Many people wonder why there is no innovation in the venture capital industry. When I hear this, I share a recurring theme I've noticed; if you’re networked/educated enough to be able to manage someone else’s capital, only then are you qualified to disrupt the industry. Yet if you take their money and start investing, you self-select out of being able to innovate in venture. I’ll explain.
In order to become a VC, it takes a lot of insider knowledge. First, you need to know the right markets, find the right founders in those markets, and convince them to give you an allocation for an angel/syndicate check (to build a track record). Then at some point, you need to convince dozens of rich people (LPs) that you can bring in deals consistently, and evaluate which ones are good. Once you do this, you can raise a fund and you’re now a VC.
It takes a long time, sometimes over a decade, to amass the knowledge and network needed to raise a fund. We can assume (without much confidence), that anyone who is a good VC knows how the system works more than most. In theory, VCs would be the perfect ones to try to fix the system, yet they can’t.
Why not? The moment that someone becomes a VC, they constrain themselves by ONLY being able to help a certain amount of founders. If they raise $5M, they invest it all until they have no more capital to deploy, and they can’t invest more UNTIL they start the arduous process of raising the next fund. Talk about the opposite of scalable.

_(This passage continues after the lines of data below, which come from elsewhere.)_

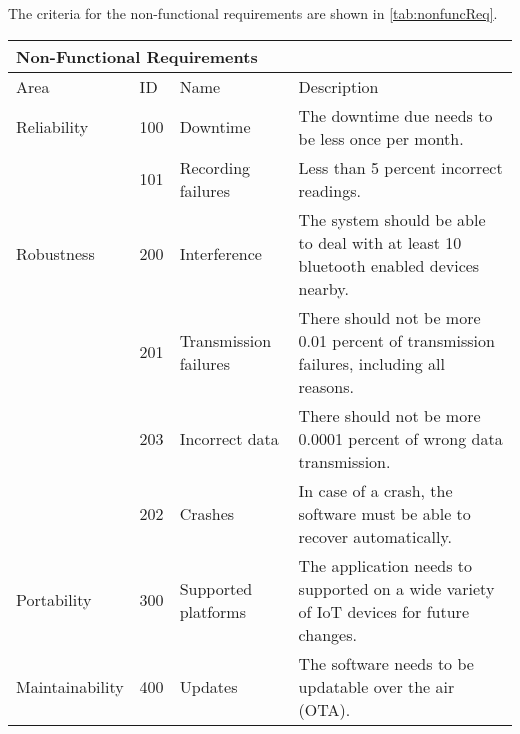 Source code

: The criteria for the non-functional requirements are shown in \cref{tab:nonfuncReq}.
    \begin{table}[]
        \begin{tabular}{ l l p{2.5cm} p{7.1cm}}
        \multicolumn{4}{l}{Non-Functional Requirements}                                                                                                                                                    \\ \hline
        Area            & ID  & Name                  & Description                                                                                                                                        \\ \hline
        Reliability     & 100 & Downtime              & The downtime due needs to be less once per month.                                                                                                  \\
                        & 101 & Recording failures    & Less than 5 percent incorrect readings.                                                                                                            \\
        Robustness      & 200 & Interference          & The system should be able to deal with at least 10 bluetooth enabled devices  nearby.                                                              \\
                        & 201 & Transmission failures & There should not be more 0.01 percent of transmission failures, including all reasons.                                                             \\
                        & 203 & Incorrect data        & There should not be more 0.0001 percent of wrong data transmission.                                                                                \\
                        & 202 & Crashes               & In case of a crash, the software must be able to recover automatically.                                                                            \\
        Portability     & 300 & Supported platforms   & The application needs to supported on a wide variety of IoT devices for future changes.                                                            \\
        Maintainability & 400 & Updates               & The software needs to be updatable over the air (OTA).                                                                                             \\

\end{tabular}
\end{table}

Imagine if we told Uber that they could disrupt that Taxi industry, but can only operate 50 Ubers at a time. In short, it wouldn’t have worked. That is what it looks like to be a VC trying to disrupt the industry.
This, my friends, is why there is very little innovation in venture capital. Those who can raise the capital are the ones who are most qualified to change the system, but the capital itself constraints them. Those who can’t raise the capital are the least qualified to solve the problem, so their lack of knowledge/network constrains them. This is the capital paradox, and why one of my mottos is “No Capital No Constraints”.